Cranberry Almond Tart
My favorite cooking magazine, hands down is Fine Cooking. Their photography is amazing and their recipes are never a fail!! I got my magazine this month and it has this gorgeous Cranberry Almond Tart on the front. I asked the “Pie Guy” to make it for me and he agreed but Ken got busy with another cooking project so I finished it off. He did his specialty anyway which is the pastry. Our tart turned out exactly like the photo. Of course my pics are not a good as theirs but you can still see how amazing this tart is. It is not too sweet with the cranberries and is a perfect make ahead dessert that you can even freeze!! I thought I would do this early in the week so you could possibly make it ahead for Thanksgiving. I am going to try another one for Thanksgiving that they have in the same make ahead section called Maple Walnut Tart. Yummers!!
- 1 cup sugar
- 2 Tbsp. fresh lemon juice
- 12 oz. fresh or frozen cranberries
- 3 Tbsp. apricot jam
- 1 cup sliced almonds
- 2 cups flour
- ¼ cup plus 2 Tbsp. cornmeal
- ¾ tsp. Kosher salt
- 1 cup unsalted butter, softened and cut into 16 cubes
- 1 cup sugar
- zest from one lemon
- ¾ tsp. vanilla extract
- ¼ tsp. almond extract
- 1 large egg yolk
- Cooking spray
- To make the tart crust, position the rack of the oven to the center position and preheat to 325F. Toast the almonds in the oven on a baking sheet until fragrant but not browned, about 5 min.

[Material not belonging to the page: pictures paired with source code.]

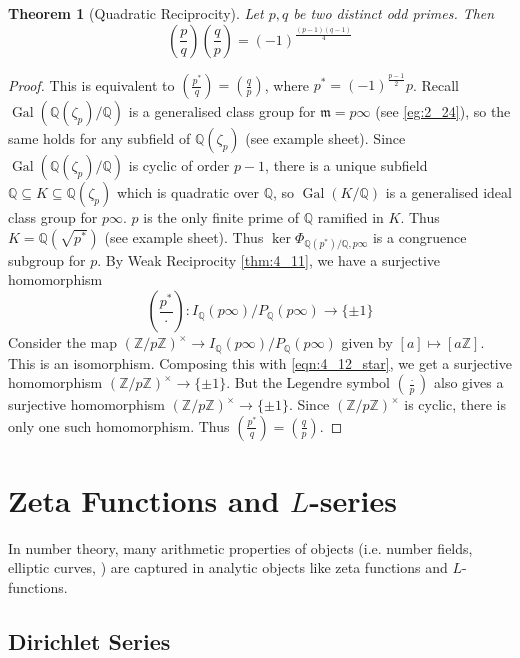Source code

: \documentclass[11pt]{article}
\theoremstyle{definition}
\theoremstyle{plain}
\newtheorem{theorem}[definition]{Theorem}
\theoremstyle{remark}
\DeclareMathOperator{\Gal}{Gal}
\newcommand{\ZZ}{\mathbb{Z}}
\newcommand{\QQ}{\mathbb{Q}}
\newcommand{\fm}{\mathfrak{m}}
\newcommand{\leg}[2]{\left(\frac{#1}{#2}\right)}
\begin{document}
\begin{theorem}[Quadratic Reciprocity]\label{thm:4_12}
    Let $p, q$ be two distinct odd primes. Then
    \begin{equation*}
        \leg{p}{q} \leg{q}{p} = (-1)^{\frac{(p-1)(q-1)}{4}}
    \end{equation*}
\end{theorem}
\begin{proof}
    This is equivalent to $\leg{p^*}{q} = \leg{q}{p}$, where $p^* = (-1)^{\frac{p-1}{2}} p$. Recall $\Gal(\QQ(\zeta_p)/\QQ)$ is a generalised class group for $\fm = p \infty$ (see \autoref{eg:2_24}), so the same holds for any subfield of $\QQ(\zeta_p)$ (see example sheet). Since $\Gal(\QQ(\zeta_p)/\QQ)$ is cyclic of order $p-1$, there is a unique subfield $\QQ \subseteq K \subseteq \QQ(\zeta_p)$ which is quadratic over $\QQ$, so $\Gal(K/\QQ)$ is a generalised ideal class group for $p \infty$. $p$ is the only finite prime of $\QQ$ ramified in $K$. Thus $K = \QQ(\sqrt{p^*})$ (see example sheet). Thus $\ker \Phi_{\QQ(p^*)/\QQ, p \infty}$ is a congruence subgroup for $p$. By Weak Reciprocity \autoref{thm:4_11}, %
    we have a surjective homomorphism
    \begin{equation}\label{eqn:4_12_star}
        \leg{p^*}{\cdot} : I_\QQ(p \infty) / P_\QQ(p \infty) \to \{\pm 1\}
    \end{equation}
    Consider the map $(\ZZ / p \ZZ)^\times \to I_\QQ(p\infty)/P_\QQ(p\infty)$ given by $[a] \mapsto [a \ZZ]$. This is an isomorphism. Composing this with \eqref{eqn:4_12_star}, we get a surjective homomorphism $(\ZZ/p\ZZ)^\times \to \{\pm 1\}$. But the Legendre symbol $\leg{\cdot}{p}$ also gives a surjective homomorphism $(\ZZ/p\ZZ)^\times \to \{\pm 1\}$. Since $(\ZZ/p\ZZ)^\times$ is cyclic, there is only one such homomorphism. Thus $\leg{p^*}{q} = \leg{q}{p}$.
\end{proof}

\section{Zeta Functions and \texorpdfstring{$L$}{L}-series}

In number theory, many arithmetic properties of objects (i.e. number fields, elliptic curves, \textellipsis) are captured in analytic objects like zeta functions and $L$-functions.

\subsection{Dirichlet Series}
\end{document}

- In a food processor, combine the nuts with about 2 Tbsp. of flour and pulse until very fine but not powdery. Transfer to a bowl and add the rest of the flour, cornmeal and salt.
- In the same bowl of the food processor now combine the butter, sugar, lemon zest, vanilla and almond extract. Pulse until combined and creamy. Add the egg yolk and pulse a few more times. Add the flour mixture now and pulse until a soft dough forms, scraping down the sides as necessary. Divide the dough in half and wrap one half with plastic wrap.
- Spray a 9" tart pan with removable bottom with cooking spray and pat half of the dough into the pan and up the sides. Place both the dough and the tart pan into the refrigerator for 30 min.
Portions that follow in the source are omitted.